Wherever and whenever men use force or intimidation to bring about a preferred state of affairs, in that place and time there is a governing authority: in other words, a State.

     Lysander Spooner alluded to it in one of his better known statements:

     The fact is that the government, like a highwayman, says to a man: “Your money, or your life.” And many, if not most, taxes are paid under the compulsion of that threat.

     The government does not, indeed, waylay a man in a lonely place, spring upon him from the roadside, and, holding a pistol to his head, proceed to rifle his pockets. But the robbery is none the less a robbery on that account; and it is far more dastardly and shameful.

     Yes, Spooner expressed a moral distinction in favor of the highwayman:

     The highwayman takes solely upon himself the responsibility, danger, and crime of his own act. He does not pretend that he has any rightful claim to your money, or that he intends to use it for your own benefit. He does not pretend to be anything but a robber.

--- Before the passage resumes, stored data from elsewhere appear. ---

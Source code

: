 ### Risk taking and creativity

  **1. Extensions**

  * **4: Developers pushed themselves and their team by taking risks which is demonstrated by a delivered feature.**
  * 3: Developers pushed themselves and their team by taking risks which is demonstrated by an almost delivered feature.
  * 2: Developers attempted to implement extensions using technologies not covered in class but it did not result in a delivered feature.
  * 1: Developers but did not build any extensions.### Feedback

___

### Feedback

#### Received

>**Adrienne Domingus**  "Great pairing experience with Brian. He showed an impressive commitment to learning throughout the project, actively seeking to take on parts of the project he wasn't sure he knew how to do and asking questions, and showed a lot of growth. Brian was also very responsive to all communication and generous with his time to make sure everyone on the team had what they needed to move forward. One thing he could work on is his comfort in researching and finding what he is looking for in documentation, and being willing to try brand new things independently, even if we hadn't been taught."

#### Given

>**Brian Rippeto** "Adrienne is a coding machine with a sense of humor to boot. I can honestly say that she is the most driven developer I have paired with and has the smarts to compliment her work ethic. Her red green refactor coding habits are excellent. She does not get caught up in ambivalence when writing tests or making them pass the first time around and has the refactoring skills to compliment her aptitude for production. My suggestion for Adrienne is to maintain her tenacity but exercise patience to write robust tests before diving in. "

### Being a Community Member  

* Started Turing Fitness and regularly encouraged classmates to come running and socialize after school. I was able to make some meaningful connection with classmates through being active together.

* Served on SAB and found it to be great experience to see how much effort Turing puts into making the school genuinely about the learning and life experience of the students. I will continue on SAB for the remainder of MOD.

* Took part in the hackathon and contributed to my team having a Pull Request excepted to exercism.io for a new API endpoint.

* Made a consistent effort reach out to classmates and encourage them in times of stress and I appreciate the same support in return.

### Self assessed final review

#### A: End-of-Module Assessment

He has not acquired impudence enough to profess to be merely a “protector,” and that he takes men’s money against their will, merely to enable him to “protect” those infatuated travellers, who feel perfectly able to protect themselves, or do not appreciate his peculiar system of protection. He is too sensible a man to make such professions as these. Furthermore, having taken your money, he leaves you, as you wish him to do. He does not persist in following you on the road, against your will; assuming to be your rightful “sovereign,” on account of the “protection” he affords you. He does not keep “protecting” you, by commanding you to bow down and serve him; by requiring you to do this, and forbidding you to do that; by robbing you of more money as often as he finds it for his interest or pleasure to do so; and by branding you as a rebel, a traitor, and an enemy to your country, and shooting you down without mercy, if you dispute his authority, or resist his demands. He is too much of a gentleman to be guilty of such impostures, and insults, and villainies as these. In short, he does not, in addition to robbing you, attempt to make you either his dupe or his slave.

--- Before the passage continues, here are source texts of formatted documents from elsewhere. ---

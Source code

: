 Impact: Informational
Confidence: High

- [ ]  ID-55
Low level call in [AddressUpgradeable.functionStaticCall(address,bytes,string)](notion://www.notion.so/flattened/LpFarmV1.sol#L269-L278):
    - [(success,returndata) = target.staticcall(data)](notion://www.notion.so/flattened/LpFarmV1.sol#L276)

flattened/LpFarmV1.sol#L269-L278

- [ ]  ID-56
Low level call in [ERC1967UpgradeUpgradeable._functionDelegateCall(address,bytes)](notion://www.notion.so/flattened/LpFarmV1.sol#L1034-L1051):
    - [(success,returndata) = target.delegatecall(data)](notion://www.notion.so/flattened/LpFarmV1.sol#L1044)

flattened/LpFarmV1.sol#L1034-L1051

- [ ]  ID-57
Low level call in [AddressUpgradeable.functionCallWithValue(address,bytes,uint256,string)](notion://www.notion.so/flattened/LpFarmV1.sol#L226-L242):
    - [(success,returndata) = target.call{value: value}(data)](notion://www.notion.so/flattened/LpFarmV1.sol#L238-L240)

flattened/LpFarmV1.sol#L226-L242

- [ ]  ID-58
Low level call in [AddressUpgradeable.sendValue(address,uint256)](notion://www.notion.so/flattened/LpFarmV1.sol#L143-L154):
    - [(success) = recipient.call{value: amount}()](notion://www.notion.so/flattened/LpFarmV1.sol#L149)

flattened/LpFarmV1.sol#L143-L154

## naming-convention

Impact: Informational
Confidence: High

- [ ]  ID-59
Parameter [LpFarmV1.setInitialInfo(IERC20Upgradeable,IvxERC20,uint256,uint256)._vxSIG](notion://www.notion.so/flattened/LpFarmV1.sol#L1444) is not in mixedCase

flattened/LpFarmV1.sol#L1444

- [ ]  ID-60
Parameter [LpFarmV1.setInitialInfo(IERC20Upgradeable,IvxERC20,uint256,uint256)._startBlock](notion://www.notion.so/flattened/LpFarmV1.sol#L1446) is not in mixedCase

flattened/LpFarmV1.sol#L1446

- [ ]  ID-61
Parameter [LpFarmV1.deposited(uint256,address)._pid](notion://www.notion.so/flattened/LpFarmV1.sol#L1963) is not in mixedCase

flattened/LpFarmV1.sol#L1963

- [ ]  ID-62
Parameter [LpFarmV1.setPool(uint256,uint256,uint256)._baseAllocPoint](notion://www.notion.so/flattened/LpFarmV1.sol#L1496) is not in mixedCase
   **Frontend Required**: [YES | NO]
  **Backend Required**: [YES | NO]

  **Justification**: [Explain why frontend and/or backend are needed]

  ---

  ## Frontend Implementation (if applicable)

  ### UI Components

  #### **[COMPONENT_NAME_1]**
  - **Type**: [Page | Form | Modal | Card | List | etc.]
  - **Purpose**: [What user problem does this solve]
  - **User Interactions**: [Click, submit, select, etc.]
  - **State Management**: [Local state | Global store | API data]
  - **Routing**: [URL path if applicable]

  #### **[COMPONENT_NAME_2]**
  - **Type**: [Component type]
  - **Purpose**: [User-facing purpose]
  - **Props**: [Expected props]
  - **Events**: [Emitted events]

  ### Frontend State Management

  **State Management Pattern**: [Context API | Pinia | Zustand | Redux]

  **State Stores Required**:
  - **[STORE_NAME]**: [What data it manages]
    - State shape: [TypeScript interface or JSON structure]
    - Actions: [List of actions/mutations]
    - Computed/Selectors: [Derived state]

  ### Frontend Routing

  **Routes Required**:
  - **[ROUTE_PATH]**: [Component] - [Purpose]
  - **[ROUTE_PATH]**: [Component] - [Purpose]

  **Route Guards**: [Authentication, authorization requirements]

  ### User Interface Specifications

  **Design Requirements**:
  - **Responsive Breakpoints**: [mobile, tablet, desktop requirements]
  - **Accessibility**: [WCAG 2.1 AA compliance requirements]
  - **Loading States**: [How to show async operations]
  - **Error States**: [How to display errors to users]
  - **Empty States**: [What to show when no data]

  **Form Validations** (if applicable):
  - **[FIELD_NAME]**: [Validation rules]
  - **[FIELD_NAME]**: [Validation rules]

     However, that fails to erase the deep commonality between an armed robber and a State in action. Both enforce their preferences at gunpoint – and so it shall always be, as long as men object strenuously enough to any particular category of behavior among their fellows.


     There are categories of behavior to which there exists a strenuous, near-unanimous opposition: what Milton Friedman called “an essential consensus.” Murder. Rape Assault. Robbery. Fraud. Trespass. Several varieties of abuse of the helpless and the defenseless. But near-unanimous is not unanimous; otherwise, there would be no need – or demand – for laws and their enforcement.

     There are other categories of behavior that excite widespread revulsion, but of a qualitatively different sort: Adultery. Homosexuality. Prostitution and frequenting prostitutes. Rampant intoxication and the drugs that cause it. However, that revulsion is not wide enough to suppress those things by force. For one thing, there are many who object that they harm only those who consent to them. For another, the number of practitioners is large enough that many who are revulsed are closely related to one or more, and would shield them from the law. This has become especially plain as regards drug abuse.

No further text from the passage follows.